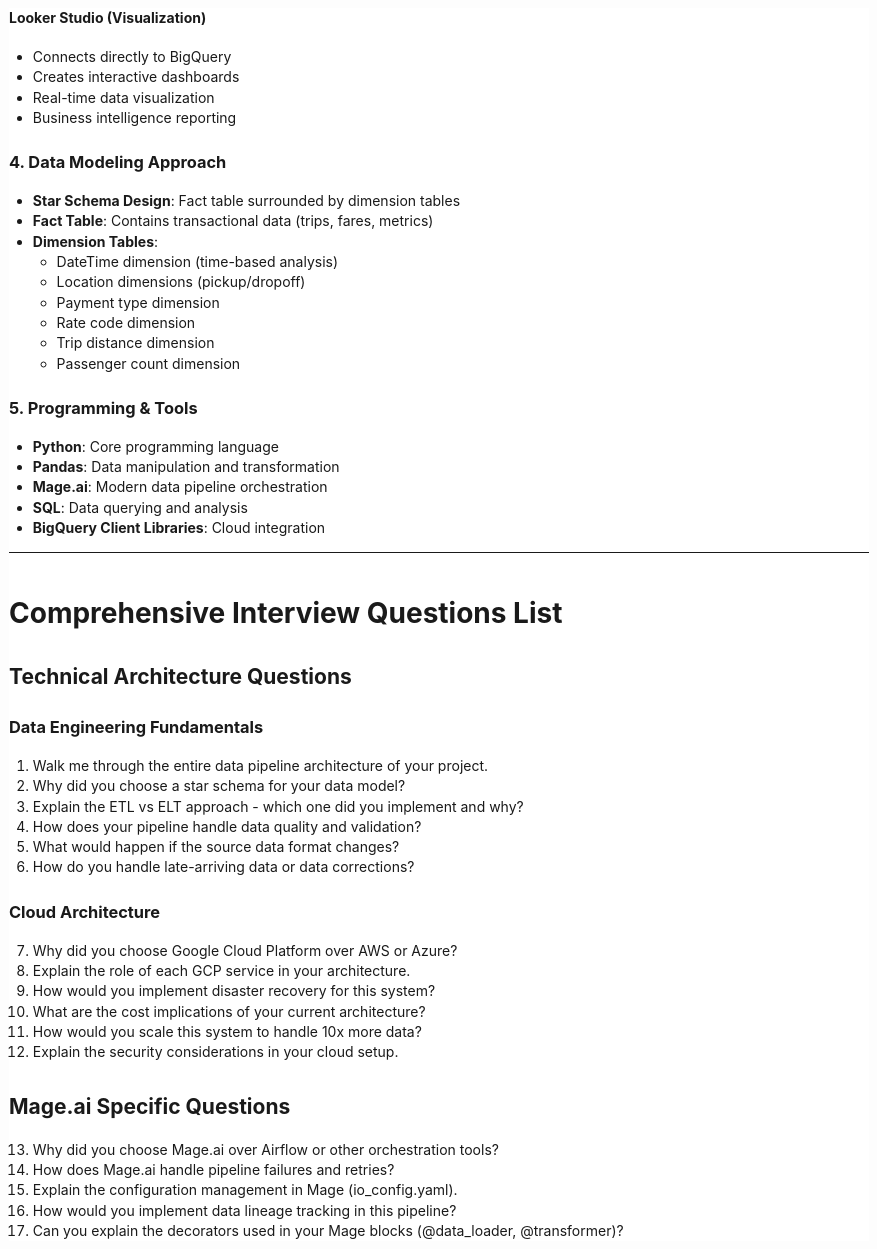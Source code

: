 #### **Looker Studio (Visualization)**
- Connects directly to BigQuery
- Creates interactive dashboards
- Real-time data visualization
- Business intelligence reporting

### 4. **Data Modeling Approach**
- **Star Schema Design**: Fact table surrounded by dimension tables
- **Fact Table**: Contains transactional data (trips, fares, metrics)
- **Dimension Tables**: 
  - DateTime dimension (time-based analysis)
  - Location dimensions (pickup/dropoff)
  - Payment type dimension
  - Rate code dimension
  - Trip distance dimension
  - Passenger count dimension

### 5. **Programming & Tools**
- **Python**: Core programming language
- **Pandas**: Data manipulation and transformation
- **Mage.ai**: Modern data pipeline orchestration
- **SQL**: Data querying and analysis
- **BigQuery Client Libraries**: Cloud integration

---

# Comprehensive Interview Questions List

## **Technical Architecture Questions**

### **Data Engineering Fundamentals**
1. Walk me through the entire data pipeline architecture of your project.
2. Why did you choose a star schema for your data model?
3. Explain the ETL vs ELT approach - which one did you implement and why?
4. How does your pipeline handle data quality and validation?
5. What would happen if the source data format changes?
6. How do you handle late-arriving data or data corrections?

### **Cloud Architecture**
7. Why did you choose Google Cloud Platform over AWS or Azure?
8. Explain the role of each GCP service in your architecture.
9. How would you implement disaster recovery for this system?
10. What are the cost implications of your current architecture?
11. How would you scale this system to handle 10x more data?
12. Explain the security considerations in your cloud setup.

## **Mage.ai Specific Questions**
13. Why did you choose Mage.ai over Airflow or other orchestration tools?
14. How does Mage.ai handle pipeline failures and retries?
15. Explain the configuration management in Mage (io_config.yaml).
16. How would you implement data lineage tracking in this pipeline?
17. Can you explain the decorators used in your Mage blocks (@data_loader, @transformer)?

> _TO DO_:
Copy whichever lines above contain the string "orchestration".

> _YOUR SOLUTION_:
- **Mage.ai**: Modern data pipeline orchestration
13. Why did you choose Mage.ai over Airflow or other orchestration tools?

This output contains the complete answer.